# [The task]
Read the data, and whenever a line holds the word "Embdefire", report that line.

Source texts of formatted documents
BEGIN

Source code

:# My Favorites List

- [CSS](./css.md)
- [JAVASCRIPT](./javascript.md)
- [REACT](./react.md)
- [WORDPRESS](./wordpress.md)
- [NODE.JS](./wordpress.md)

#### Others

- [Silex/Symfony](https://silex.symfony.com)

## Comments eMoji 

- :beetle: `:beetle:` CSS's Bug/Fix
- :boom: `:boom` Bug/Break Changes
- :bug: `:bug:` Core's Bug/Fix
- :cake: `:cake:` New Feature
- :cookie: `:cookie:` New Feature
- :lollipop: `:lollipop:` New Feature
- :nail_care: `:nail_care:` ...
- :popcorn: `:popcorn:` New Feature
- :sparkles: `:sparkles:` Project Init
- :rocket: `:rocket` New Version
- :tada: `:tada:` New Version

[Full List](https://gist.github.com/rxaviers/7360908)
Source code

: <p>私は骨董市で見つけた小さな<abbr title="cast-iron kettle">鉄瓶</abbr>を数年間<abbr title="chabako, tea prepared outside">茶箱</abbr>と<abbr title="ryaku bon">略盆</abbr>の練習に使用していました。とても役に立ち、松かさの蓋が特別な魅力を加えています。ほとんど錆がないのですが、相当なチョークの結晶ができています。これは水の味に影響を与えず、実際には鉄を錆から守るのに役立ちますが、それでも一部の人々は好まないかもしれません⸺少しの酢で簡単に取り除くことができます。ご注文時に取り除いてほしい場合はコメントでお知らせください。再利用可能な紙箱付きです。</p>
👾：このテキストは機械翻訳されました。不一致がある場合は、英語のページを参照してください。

END
BEGIN

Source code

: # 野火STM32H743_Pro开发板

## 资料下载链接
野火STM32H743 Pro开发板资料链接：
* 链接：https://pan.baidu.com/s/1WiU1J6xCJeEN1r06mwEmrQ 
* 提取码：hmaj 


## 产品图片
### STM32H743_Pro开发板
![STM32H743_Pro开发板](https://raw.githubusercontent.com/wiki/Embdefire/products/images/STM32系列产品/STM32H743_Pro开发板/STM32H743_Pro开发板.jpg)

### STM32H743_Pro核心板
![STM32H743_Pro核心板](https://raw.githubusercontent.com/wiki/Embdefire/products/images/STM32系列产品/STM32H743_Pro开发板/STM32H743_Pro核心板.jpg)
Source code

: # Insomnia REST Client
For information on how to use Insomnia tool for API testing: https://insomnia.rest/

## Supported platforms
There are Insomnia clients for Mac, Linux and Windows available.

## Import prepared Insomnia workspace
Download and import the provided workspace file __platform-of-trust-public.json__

END
BEGIN

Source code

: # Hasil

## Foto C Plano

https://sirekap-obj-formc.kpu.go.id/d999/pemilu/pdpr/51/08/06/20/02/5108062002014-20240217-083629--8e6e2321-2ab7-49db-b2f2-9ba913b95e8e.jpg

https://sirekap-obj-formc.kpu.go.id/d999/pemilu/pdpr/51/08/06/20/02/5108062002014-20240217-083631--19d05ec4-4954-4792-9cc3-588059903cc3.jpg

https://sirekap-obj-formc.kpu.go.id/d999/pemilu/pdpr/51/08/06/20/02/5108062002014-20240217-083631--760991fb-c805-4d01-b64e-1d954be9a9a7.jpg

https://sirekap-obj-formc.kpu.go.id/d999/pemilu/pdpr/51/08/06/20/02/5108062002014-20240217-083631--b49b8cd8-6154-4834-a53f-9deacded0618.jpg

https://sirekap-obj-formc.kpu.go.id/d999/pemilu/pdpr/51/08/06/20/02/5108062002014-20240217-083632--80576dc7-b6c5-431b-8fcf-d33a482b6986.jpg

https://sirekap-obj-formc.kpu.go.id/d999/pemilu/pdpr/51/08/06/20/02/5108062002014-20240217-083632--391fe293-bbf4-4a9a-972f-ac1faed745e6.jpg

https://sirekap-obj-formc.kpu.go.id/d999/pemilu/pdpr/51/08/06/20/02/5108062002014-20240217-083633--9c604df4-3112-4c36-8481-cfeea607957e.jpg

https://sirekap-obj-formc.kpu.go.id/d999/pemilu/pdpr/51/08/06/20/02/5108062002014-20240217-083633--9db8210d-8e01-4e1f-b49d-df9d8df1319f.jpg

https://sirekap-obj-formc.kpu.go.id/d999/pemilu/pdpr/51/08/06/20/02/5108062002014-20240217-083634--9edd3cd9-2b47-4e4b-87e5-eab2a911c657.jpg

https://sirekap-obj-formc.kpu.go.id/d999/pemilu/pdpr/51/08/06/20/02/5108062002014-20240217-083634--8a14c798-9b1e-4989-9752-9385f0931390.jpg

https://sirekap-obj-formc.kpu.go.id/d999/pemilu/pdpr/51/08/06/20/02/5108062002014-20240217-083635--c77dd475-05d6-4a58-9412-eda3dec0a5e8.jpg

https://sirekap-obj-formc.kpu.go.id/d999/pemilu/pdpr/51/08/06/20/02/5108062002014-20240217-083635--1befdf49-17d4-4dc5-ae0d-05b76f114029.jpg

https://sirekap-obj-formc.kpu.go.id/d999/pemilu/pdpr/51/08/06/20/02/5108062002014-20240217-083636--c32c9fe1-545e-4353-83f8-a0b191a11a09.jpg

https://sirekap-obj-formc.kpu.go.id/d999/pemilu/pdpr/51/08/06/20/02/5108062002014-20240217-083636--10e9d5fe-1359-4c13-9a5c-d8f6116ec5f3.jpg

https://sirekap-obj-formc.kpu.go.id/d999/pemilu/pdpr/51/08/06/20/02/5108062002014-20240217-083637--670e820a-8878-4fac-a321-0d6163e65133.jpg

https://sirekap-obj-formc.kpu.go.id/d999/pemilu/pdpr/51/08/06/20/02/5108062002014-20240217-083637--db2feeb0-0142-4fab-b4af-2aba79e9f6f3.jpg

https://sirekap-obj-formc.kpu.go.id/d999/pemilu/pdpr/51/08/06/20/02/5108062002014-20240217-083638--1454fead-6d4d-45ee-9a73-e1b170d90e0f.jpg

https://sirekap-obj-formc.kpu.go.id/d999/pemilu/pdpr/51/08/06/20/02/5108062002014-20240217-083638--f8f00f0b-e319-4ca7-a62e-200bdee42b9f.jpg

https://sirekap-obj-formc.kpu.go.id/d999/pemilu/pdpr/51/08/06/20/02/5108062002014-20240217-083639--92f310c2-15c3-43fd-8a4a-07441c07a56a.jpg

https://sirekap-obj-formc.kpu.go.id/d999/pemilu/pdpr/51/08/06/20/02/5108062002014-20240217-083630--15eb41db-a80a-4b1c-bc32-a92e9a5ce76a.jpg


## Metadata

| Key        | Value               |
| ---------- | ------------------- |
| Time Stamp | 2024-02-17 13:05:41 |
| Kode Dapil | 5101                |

END

# [Finished exercise]
![STM32H743_Pro开发板](https://raw.githubusercontent.com/wiki/Embdefire/products/images/STM32系列产品/STM32H743_Pro开发板/STM32H743_Pro开发板.jpg)
![STM32H743_Pro核心板](https://raw.githubusercontent.com/wiki/Embdefire/products/images/STM32系列产品/STM32H743_Pro开发板/STM32H743_Pro核心板.jpg)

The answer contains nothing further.